Bernard has suggested to John that he and his mother return to London
with him; John is delighted with the suggestion and is sure that he will
encounter "beauteous humankind" away from the reservation. The
reader, however, is made to wonder what lies ahead for these characters,
especially John the Savage, in the brave new world. Bernard's words cautioning
against John's high opinion of London and the new world strike a rather
ominous note. Additionally, Bernard's purpose in taking John and Linda
back with him is less than honorable.
This chapter provides a brief interlude before the story returns to the new world. Lenina, exhausted by her strange experiences on the Reservation, takes soma in order to embark on an eighteen hour "lunar eternity"--a state of happy oblivion. Bernard uses this time to fly to Santa Fe, contact the new world, and win the Controller's permission to bring Linda and John back with him as a "scientific interest." Bernard arranges for the necessary papers before flying back to Malpais.
On the reservation, John goes to the rest house and, for a moment, panics
at the thought that the visitors had perhaps returned without him and
his mother. Once inside, he spies Lenina's suitcase and feels relieved.

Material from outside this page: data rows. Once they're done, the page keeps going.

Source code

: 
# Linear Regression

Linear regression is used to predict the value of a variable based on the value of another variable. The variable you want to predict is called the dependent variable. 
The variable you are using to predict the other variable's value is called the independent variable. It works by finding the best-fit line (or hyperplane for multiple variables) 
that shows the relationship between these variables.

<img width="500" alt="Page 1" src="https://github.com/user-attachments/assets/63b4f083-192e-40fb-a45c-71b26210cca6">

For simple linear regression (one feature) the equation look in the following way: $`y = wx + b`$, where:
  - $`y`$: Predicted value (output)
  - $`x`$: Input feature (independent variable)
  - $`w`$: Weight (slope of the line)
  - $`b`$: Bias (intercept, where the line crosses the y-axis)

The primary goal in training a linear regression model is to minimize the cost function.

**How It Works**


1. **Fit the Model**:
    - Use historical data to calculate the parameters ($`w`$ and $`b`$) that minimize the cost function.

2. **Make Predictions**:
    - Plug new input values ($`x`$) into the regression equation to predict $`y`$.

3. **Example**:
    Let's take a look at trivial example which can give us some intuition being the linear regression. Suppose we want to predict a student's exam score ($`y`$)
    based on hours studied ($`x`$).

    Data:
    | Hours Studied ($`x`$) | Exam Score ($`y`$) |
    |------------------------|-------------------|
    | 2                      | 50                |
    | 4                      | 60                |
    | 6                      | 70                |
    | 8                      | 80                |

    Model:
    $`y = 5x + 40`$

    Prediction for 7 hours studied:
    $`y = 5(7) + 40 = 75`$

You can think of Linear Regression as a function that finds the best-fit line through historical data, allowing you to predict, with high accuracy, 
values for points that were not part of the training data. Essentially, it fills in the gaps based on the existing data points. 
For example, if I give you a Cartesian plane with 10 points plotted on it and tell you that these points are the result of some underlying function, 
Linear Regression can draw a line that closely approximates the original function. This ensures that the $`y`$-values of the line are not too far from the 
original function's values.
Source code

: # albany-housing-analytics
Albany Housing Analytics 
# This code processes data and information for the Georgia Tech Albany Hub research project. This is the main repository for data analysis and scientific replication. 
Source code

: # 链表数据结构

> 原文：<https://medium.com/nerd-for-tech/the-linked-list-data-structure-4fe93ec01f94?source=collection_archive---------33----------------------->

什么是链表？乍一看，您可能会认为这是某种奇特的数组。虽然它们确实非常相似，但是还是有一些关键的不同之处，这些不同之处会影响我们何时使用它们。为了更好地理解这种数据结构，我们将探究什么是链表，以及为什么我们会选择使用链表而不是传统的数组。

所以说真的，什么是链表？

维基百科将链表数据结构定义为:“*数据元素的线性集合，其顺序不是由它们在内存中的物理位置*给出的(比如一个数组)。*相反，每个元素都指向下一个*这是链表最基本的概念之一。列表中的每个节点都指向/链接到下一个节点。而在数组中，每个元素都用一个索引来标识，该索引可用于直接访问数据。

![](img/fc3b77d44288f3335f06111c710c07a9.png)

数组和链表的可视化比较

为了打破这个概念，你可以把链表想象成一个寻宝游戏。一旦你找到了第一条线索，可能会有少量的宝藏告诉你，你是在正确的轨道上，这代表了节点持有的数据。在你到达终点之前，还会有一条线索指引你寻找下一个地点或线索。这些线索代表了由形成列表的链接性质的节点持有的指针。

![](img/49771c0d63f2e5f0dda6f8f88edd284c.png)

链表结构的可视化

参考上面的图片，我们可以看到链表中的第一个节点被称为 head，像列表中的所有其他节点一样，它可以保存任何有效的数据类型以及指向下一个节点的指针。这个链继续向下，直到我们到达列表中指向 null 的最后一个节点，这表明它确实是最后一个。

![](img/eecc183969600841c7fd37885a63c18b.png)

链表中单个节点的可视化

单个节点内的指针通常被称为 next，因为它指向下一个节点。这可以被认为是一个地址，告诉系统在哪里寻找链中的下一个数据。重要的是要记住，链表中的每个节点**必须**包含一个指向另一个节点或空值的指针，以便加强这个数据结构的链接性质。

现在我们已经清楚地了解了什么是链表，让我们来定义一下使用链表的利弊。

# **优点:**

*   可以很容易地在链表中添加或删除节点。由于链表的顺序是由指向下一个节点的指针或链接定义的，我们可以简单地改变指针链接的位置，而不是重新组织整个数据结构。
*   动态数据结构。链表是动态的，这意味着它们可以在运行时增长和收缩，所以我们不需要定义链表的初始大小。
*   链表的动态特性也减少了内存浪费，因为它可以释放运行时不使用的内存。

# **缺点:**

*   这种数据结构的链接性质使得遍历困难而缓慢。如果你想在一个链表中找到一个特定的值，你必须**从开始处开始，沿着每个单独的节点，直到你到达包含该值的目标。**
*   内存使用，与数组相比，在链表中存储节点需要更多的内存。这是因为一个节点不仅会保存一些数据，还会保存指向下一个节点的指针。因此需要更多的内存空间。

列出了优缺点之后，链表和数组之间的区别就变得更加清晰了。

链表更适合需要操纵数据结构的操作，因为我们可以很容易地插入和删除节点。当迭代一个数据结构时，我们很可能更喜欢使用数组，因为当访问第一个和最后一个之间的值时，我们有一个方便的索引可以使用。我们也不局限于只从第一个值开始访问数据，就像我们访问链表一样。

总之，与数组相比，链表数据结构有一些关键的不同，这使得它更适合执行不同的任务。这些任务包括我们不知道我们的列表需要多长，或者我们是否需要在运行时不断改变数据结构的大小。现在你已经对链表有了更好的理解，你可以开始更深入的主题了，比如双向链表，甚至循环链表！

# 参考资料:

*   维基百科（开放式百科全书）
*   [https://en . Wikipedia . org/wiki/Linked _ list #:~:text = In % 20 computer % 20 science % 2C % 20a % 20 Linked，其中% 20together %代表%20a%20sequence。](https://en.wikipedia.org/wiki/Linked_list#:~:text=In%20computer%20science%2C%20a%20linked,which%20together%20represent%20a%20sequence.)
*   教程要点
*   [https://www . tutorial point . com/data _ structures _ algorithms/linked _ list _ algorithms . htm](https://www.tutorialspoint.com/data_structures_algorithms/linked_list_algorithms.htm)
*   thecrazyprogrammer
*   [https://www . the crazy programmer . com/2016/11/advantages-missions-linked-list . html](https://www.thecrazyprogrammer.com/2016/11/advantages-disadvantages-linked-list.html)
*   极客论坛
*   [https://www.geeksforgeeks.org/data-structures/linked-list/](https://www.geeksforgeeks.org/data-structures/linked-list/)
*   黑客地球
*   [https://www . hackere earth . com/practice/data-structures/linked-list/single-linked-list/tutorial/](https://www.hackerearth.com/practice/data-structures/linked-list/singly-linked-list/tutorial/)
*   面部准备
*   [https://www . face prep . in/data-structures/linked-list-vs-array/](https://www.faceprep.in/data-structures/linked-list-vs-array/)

He reverently examines her things, feeling close to her person. Although
his senses are aroused, there is nothing sensual about his response. He
explores further and comes across the sleeping Lenina. Taking care not
to disturb her, he gazes adoringly at her and recollects Shakespeare's
description of Juliet. He drives out "impure" thoughts about
her, claiming they are outrageous to her "vestal modesty." When
he hears the arrival of a plane, John jumps out of the window and goes
to meet Bernard.
In this chapter the different reactions of Lenina and Bernard to the reservation are depicted. Exhausted by her discoveries, Lenina takes soma and goes into a deep, oblivious eighteen-hour sleep. In contrast, Bernard is a bundle of excitement; he rushes off to Santa Fe to gain permission to bring John and Linda back to London with him. In total hypocrisy, he convinces the controller that it will be in the interest of science to return them to the new world. In truth, he is delighted that he will be able to shame the Director who has insulted him.
During the chapter, John plays the role of a love-struck, romantic hero. As
he touches Lenina's possessions and gazes at her sleeping form, he is
sensitive, chivalrous, idolizing, and idealizing. It is ironic that a
"savage" should be so sensitive and should cherish Lenina's
"purity." His pure motives are an intended and sharp contrast
to Bernard's hypocrisy and cunning, traits not encountered in the old
world. John also takes time to linger and enjoy his emotions. In contrast,
the super-efficiency of the new world is stressed in Huxley's description
of the speed with which Bernard achieves his purpose. Between his landing
on the roof of the Santa Fe post-office and his conversation with the
controller, exactly thirteen minutes elapse (from 10:34 to 10:47).